If you don't live in Chicago that probably just read like a bunch of gibberish, so let me explain. "Too Much Light" was Chicago's longest-running theater show, but it was much more than that.
I first went in high school--I don't remember what year, or with when. I do remember it was around the years when I hung out with a very lightly semi-Gothy crowd (more Doc Martens than black lipstick). Not only did the show started at 11:30 PM, which was super grown-up, the Edgewater Neo-Futurist theater was located above a funeral home, which to me seemed deliciously morbid (I'm sure it was simply a practical matter of real estate. Now the funeral home is a chiropractic storefront of some sort.)
After the doors opened, the cover charge was a nominal amount plus the roll of a six-sided die. Then, as you walked into the theater, a girl wearing headphones listening to loud music shouted "WHAT"S YOUR NAME?" She then wrote down some nonsense like "Coffee Breath" on a nametag and in you went.
The premise of the show was 30 plays in 60 minutes. After a timer was set, pieces of paper with numbers 1-30 hung on a clothesline with the names of the short plays listed in the program (the plays were ever-changing, so you'd never see the same show twice). The audience screamed the number they wanted to hear and the actors jumped up and pulled down a number from the line and then performed the accompanying piece. Some were straightforward humor sketches. Some were funny songs. Some weren't funny at all. Some were a single blackout scene, less than a minute long. Others were legitimate short plays. I remember a one-song musical about a guy's morning routine living alongside a serious commentary on the female condition that involved an actress placing tampons in glasses of water.
If the pace of the show was set so that all the plays were put on within the 60 minutes, the theater ordered in a pizza for the audience. Literally one pizza, sliced up into tiny 2x2 inch pieces.

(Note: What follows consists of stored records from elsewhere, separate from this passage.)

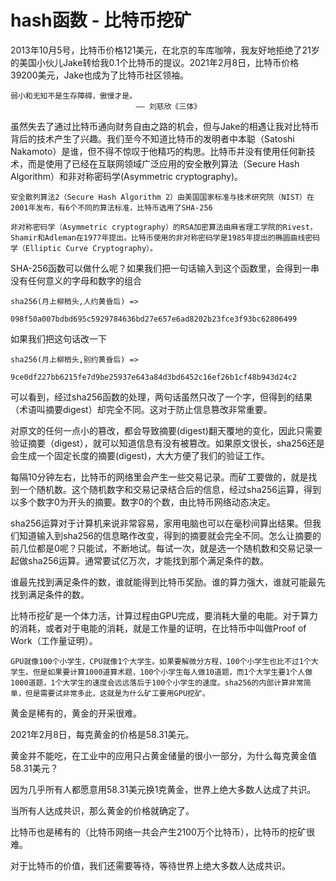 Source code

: # hash函数 - 比特币挖矿

2013年10月5号，比特币价格121美元，在北京的车库咖啡，我友好地拒绝了21岁的美国小伙儿Jake转给我0.1个比特币的提议。2021年2月8日，比特币价格39200美元，Jake也成为了比特币社区领袖。

```
弱小和无知不是生存障碍，傲慢才是。
                            —— 刘慈欣《三体》
```

虽然失去了通过比特币通向财务自由之路的机会，但与Jake的相遇让我对比特币背后的技术产生了兴趣。我们至今不知道比特币的发明者中本聪（Satoshi Nakamoto）是谁，但不得不惊叹于他精巧的构思。比特币并没有使用任何新技术，而是使用了已经在互联网领域广泛应用的安全散列算法（Secure Hash Algorithm）和非对称密码学(Asymmetric cryptography)。


```
安全散列算法2（Secure Hash Algorithm 2）由美国国家标准与技术研究院（NIST）在2001年发布，有6个不同的算法标准，比特币选用了SHA-256
```


```
非对称密码学（Asymmetric cryptography）的RSA加密算法由麻省理工学院的Rivest，Shamir和Adleman在1977年提出。比特币使用的非对称密码学是1985年提出的椭圆曲线密码学（Elliptic Curve Cryptography）。
```


SHA-256函数可以做什么呢？如果我们把一句话输入到这个函数里，会得到一串没有任何意义的字母和数字的组合

```
sha256(月上柳梢头,人约黄昏后) => 

098f50a007bdbd695c5929784636bd27e657e6ad8202b23fce3f93bc62806499

```


如果我们把这句话改一下

```
sha256(月上柳梢头,别约黄昏后) =>

9ce0df227bb6215fe7d9be25937e643a84d3bd6452c16ef26b1cf48b943d24c2
```


可以看到，经过sha256函数的处理，两句话虽然只改了一个字，但得到的结果（术语叫摘要digest）却完全不同。这对于防止信息篡改非常重要。

对原文的任何一点小的篡改，都会导致摘要(digest)翻天覆地的变化，因此只需要验证摘要（digest），就可以知道信息有没有被篡改。如果原文很长，sha256还是会生成一个固定长度的摘要(digest)，大大方便了我们的验证工作。


每隔10分钟左右，比特币的网络里会产生一些交易记录。而矿工要做的，就是找到一个随机数。这个随机数字和交易记录结合后的信息，经过sha256运算，得到以多个数字0为开头的摘要。数字0的个数，由比特币网络动态决定。


sha256运算对于计算机来说非常容易，家用电脑也可以在毫秒间算出结果。但我们知道输入到sha256的信息略作改变，得到的摘要就会完全不同。怎么让摘要的前几位都是0呢？只能试，不断地试。每试一次，就是选一个随机数和交易记录一起做sha256运算。通常要试亿万次，才能找到那个满足条件的数。

谁最先找到满足条件的数，谁就能得到比特币奖励。谁的算力强大，谁就可能最先找到满足条件的数。

比特币挖矿是一个体力活，计算过程由GPU完成，要消耗大量的电能。对于算力的消耗，或者对于电能的消耗，就是工作量的证明，在比特币中叫做Proof of Work（工作量证明）。

```
GPU就像100个小学生，CPU就像1个大学生。如果要解微分方程，100个小学生也比不过1个大学生。但是如果要计算1000道算术题，100个小学生每人做10道题，而1个大学生要1个人做1000道题，1个大学生的速度会远远落后于100个小学生的速度。sha256的内部计算非常简单，但是需要试非常多此，这就是为什么矿工要用GPU挖矿。
```

黄金是稀有的，黄金的开采很难。

2021年2月8日，每克黄金的价格是58.31美元。


黄金并不能吃，在工业中的应用只占黄金储量的很小一部分，为什么每克黄金值58.31美元？


因为几乎所有人都愿意用58.31美元换1克黄金，世界上绝大多数人达成了共识。



当所有人达成共识，那么黄金的价格就确定了。


比特币也是稀有的（比特币网络一共会产生2100万个比特币），比特币的挖矿很难。

对于比特币的价值，我们还需要等待，等待世界上绝大多数人达成共识。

I can't pretend that I was a loyal "TMLMTBGB" audience member. I think I only attended it one or two more times after that initial viewing, but it really made an impact on me as a writer. It taught me that you don't have to stick to one format--your audience will still hang with you if you skip from humor to social commentary to non sequitur to musical to whatever comes next. It reinforced that adults can play and be creative. It taught me that a little anarchy is exciting and liberating but doesn't have to hurt anyone.
Most of all I appreciated that it was something amazing and accessible for young people to do in the city on weekend nights. One didn't need a fake ID to get into the show and it was easily enjoyed alcohol-free. When you're a youngster there aren't a ton of late-night options in the city that are legally open to you yet here was this legitimate, badass art form that was open to people of all ages.
My days of going to late night shows are far, far behind me--even before I had kids you had to be a really good friend of mine to convince me to come out to your 10 PM show. But I still hope TMLMTBGB lives on in some form, or something like it fills its spot, because other Chicagoland youngsters deserve to see art that's at once dangerous and safe, a little morbid and sick and happy and fun and crazy. Everyone deserves a tiny slice of pizza.